▶ **EXERCISE INSTRUCTIONS**
Copy the records below without altering a single word.

---- DATA RECORDS

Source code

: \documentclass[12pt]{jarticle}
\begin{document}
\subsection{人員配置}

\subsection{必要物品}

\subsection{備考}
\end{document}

--------

▶ **RESPONSE FOR THIS EXERCISE**
Source code

: \documentclass[12pt]{jarticle}
\begin{document}
\subsection{人員配置}

\subsection{必要物品}

\subsection{備考}
\end{document}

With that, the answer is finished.